Exercise goal: Each line below that carries the string "Vehicle" must appear in the answer.

[Start of section]

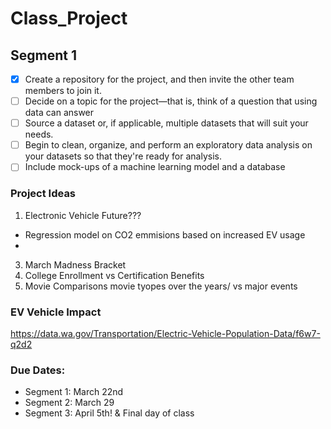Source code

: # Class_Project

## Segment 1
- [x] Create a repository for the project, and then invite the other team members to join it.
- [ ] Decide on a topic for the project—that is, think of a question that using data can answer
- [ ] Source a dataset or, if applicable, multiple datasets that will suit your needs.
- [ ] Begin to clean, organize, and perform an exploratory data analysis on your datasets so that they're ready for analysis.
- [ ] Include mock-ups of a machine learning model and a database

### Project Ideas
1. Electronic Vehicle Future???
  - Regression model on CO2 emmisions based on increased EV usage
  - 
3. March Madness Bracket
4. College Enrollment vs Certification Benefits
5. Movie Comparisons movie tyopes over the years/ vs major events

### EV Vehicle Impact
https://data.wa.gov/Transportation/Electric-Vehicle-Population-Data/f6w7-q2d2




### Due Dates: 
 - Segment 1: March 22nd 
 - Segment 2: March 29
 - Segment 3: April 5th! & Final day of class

[End of section]

Exercise output:
1. Electronic Vehicle Future???
### EV Vehicle Impact
https://data.wa.gov/Transportation/Electric-Vehicle-Population-Data/f6w7-q2d2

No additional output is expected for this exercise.